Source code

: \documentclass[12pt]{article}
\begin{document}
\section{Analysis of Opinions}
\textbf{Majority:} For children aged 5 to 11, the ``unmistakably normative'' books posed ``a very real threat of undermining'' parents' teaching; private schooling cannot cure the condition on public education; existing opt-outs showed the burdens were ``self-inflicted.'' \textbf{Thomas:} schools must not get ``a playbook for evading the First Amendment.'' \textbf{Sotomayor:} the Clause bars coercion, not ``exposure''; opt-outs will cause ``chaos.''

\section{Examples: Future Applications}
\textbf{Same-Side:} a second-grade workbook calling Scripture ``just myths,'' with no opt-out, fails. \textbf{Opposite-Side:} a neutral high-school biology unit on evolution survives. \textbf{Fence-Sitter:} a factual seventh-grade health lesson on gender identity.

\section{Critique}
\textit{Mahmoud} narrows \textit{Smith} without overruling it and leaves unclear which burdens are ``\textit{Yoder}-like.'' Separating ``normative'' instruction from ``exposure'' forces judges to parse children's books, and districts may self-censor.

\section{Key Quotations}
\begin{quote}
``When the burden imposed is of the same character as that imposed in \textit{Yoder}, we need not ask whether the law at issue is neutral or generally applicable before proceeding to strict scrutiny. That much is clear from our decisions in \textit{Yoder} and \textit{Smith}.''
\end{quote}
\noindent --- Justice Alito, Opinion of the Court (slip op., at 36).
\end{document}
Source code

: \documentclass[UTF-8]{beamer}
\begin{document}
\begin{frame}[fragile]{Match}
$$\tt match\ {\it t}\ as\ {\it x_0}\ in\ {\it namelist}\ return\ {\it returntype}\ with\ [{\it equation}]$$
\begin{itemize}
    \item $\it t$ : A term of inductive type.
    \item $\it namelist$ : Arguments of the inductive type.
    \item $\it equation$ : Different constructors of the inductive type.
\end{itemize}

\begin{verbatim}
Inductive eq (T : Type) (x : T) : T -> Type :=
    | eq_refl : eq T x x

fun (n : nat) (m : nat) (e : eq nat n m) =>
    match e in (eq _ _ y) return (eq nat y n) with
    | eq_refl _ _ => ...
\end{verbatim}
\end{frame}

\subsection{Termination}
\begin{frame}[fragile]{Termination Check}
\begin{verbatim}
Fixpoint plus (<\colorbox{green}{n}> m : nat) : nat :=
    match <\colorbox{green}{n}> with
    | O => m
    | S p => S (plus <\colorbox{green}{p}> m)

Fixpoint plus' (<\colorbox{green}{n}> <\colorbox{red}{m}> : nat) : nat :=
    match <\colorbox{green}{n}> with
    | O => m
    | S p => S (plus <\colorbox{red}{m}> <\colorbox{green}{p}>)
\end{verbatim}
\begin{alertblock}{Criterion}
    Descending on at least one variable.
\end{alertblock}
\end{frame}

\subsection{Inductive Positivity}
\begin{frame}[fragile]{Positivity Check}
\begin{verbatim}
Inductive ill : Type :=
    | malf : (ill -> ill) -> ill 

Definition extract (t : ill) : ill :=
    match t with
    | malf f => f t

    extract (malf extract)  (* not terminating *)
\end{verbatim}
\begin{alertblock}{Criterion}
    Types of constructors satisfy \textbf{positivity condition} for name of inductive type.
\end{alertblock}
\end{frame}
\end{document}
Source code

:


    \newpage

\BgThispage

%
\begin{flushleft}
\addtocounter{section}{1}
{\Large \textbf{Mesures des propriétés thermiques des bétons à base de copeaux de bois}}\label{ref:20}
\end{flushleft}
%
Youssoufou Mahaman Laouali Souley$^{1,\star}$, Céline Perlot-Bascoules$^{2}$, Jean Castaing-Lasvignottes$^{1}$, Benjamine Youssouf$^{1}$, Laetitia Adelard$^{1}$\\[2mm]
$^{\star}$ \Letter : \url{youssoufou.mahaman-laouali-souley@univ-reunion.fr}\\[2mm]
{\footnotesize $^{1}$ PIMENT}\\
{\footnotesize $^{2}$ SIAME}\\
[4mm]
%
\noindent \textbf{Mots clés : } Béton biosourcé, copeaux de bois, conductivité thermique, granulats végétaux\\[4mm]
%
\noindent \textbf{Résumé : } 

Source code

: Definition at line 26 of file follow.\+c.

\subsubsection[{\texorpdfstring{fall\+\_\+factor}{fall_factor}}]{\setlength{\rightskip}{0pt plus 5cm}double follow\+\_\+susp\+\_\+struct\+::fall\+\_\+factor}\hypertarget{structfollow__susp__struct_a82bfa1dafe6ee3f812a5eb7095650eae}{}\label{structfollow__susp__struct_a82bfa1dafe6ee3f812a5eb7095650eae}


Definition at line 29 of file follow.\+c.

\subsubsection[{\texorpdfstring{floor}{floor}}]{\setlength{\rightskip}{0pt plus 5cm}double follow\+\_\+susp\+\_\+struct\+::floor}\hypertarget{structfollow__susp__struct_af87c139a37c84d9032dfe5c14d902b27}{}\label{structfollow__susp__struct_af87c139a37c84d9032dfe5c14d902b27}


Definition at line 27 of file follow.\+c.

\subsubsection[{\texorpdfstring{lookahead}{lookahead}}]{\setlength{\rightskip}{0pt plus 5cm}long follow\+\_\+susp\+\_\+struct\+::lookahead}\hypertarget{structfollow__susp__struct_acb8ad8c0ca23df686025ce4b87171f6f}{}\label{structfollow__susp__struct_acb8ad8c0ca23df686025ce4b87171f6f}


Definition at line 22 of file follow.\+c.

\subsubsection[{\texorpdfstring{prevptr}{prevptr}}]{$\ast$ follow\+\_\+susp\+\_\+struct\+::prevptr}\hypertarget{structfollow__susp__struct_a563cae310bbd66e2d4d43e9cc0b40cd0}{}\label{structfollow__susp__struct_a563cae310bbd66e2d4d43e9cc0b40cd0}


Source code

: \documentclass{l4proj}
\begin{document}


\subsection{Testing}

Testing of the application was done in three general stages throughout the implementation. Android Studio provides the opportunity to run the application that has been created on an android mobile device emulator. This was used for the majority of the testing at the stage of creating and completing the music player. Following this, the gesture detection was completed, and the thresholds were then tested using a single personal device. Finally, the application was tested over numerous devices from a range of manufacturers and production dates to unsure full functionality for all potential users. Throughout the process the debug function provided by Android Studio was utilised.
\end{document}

* * * * * * * * *

> [Exercise goal]: Transcribe the material above in full, keeping every word.

> [Answer section]:
Source code

: \documentclass[12pt]{article}
\begin{document}
\section{Analysis of Opinions}
\textbf{Majority:} For children aged 5 to 11, the ``unmistakably normative'' books posed ``a very real threat of undermining'' parents' teaching; private schooling cannot cure the condition on public education; existing opt-outs showed the burdens were ``self-inflicted.'' \textbf{Thomas:} schools must not get ``a playbook for evading the First Amendment.'' \textbf{Sotomayor:} the Clause bars coercion, not ``exposure''; opt-outs will cause ``chaos.''

\section{Examples: Future Applications}
\textbf{Same-Side:} a second-grade workbook calling Scripture ``just myths,'' with no opt-out, fails. \textbf{Opposite-Side:} a neutral high-school biology unit on evolution survives. \textbf{Fence-Sitter:} a factual seventh-grade health lesson on gender identity.

\section{Critique}
\textit{Mahmoud} narrows \textit{Smith} without overruling it and leaves unclear which burdens are ``\textit{Yoder}-like.'' Separating ``normative'' instruction from ``exposure'' forces judges to parse children's books, and districts may self-censor.

\section{Key Quotations}
\begin{quote}
``When the burden imposed is of the same character as that imposed in \textit{Yoder}, we need not ask whether the law at issue is neutral or generally applicable before proceeding to strict scrutiny. That much is clear from our decisions in \textit{Yoder} and \textit{Smith}.''
\end{quote}
\noindent --- Justice Alito, Opinion of the Court (slip op., at 36).
\end{document}
Source code

: \documentclass[UTF-8]{beamer}
\begin{document}
\begin{frame}[fragile]{Match}
$$\tt match\ {\it t}\ as\ {\it x_0}\ in\ {\it namelist}\ return\ {\it returntype}\ with\ [{\it equation}]$$
\begin{itemize}
    \item $\it t$ : A term of inductive type.
    \item $\it namelist$ : Arguments of the inductive type.
    \item $\it equation$ : Different constructors of the inductive type.
\end{itemize}

\begin{verbatim}
Inductive eq (T : Type) (x : T) : T -> Type :=
    | eq_refl : eq T x x

fun (n : nat) (m : nat) (e : eq nat n m) =>
    match e in (eq _ _ y) return (eq nat y n) with
    | eq_refl _ _ => ...
\end{verbatim}
\end{frame}

\subsection{Termination}
\begin{frame}[fragile]{Termination Check}
\begin{verbatim}
Fixpoint plus (<\colorbox{green}{n}> m : nat) : nat :=
    match <\colorbox{green}{n}> with
    | O => m
    | S p => S (plus <\colorbox{green}{p}> m)

Fixpoint plus' (<\colorbox{green}{n}> <\colorbox{red}{m}> : nat) : nat :=
    match <\colorbox{green}{n}> with
    | O => m
    | S p => S (plus <\colorbox{red}{m}> <\colorbox{green}{p}>)
\end{verbatim}
\begin{alertblock}{Criterion}
    Descending on at least one variable.
\end{alertblock}
\end{frame}

\subsection{Inductive Positivity}
\begin{frame}[fragile]{Positivity Check}
\begin{verbatim}
Inductive ill : Type :=
    | malf : (ill -> ill) -> ill 

Definition extract (t : ill) : ill :=
    match t with
    | malf f => f t

    extract (malf extract)  (* not terminating *)
\end{verbatim}
\begin{alertblock}{Criterion}
    Types of constructors satisfy \textbf{positivity condition} for name of inductive type.
\end{alertblock}
\end{frame}
\end{document}
Source code

:


    \newpage

\BgThispage

%
\begin{flushleft}
\addtocounter{section}{1}
{\Large \textbf{Mesures des propriétés thermiques des bétons à base de copeaux de bois}}\label{ref:20}
\end{flushleft}
%
Youssoufou Mahaman Laouali Souley$^{1,\star}$, Céline Perlot-Bascoules$^{2}$, Jean Castaing-Lasvignottes$^{1}$, Benjamine Youssouf$^{1}$, Laetitia Adelard$^{1}$\\[2mm]
$^{\star}$ \Letter : \url{youssoufou.mahaman-laouali-souley@univ-reunion.fr}\\[2mm]
{\footnotesize $^{1}$ PIMENT}\\
{\footnotesize $^{2}$ SIAME}\\
[4mm]
%
\noindent \textbf{Mots clés : } Béton biosourcé, copeaux de bois, conductivité thermique, granulats végétaux\\[4mm]
%
\noindent \textbf{Résumé : } 

Source code

: Definition at line 26 of file follow.\+c.

\subsubsection[{\texorpdfstring{fall\+\_\+factor}{fall_factor}}]{\setlength{\rightskip}{0pt plus 5cm}double follow\+\_\+susp\+\_\+struct\+::fall\+\_\+factor}\hypertarget{structfollow__susp__struct_a82bfa1dafe6ee3f812a5eb7095650eae}{}\label{structfollow__susp__struct_a82bfa1dafe6ee3f812a5eb7095650eae}


Definition at line 29 of file follow.\+c.

\subsubsection[{\texorpdfstring{floor}{floor}}]{\setlength{\rightskip}{0pt plus 5cm}double follow\+\_\+susp\+\_\+struct\+::floor}\hypertarget{structfollow__susp__struct_af87c139a37c84d9032dfe5c14d902b27}{}\label{structfollow__susp__struct_af87c139a37c84d9032dfe5c14d902b27}


Definition at line 27 of file follow.\+c.

\subsubsection[{\texorpdfstring{lookahead}{lookahead}}]{\setlength{\rightskip}{0pt plus 5cm}long follow\+\_\+susp\+\_\+struct\+::lookahead}\hypertarget{structfollow__susp__struct_acb8ad8c0ca23df686025ce4b87171f6f}{}\label{structfollow__susp__struct_acb8ad8c0ca23df686025ce4b87171f6f}


Definition at line 22 of file follow.\+c.

\subsubsection[{\texorpdfstring{prevptr}{prevptr}}]{$\ast$ follow\+\_\+susp\+\_\+struct\+::prevptr}\hypertarget{structfollow__susp__struct_a563cae310bbd66e2d4d43e9cc0b40cd0}{}\label{structfollow__susp__struct_a563cae310bbd66e2d4d43e9cc0b40cd0}


Source code

: \documentclass{l4proj}
\begin{document}


\subsection{Testing}

Testing of the application was done in three general stages throughout the implementation. Android Studio provides the opportunity to run the application that has been created on an android mobile device emulator. This was used for the majority of the testing at the stage of creating and completing the music player. Following this, the gesture detection was completed, and the thresholds were then tested using a single personal device. Finally, the application was tested over numerous devices from a range of manufacturers and production dates to unsure full functionality for all potential users. Throughout the process the debug function provided by Android Studio was utilised.
\end{document}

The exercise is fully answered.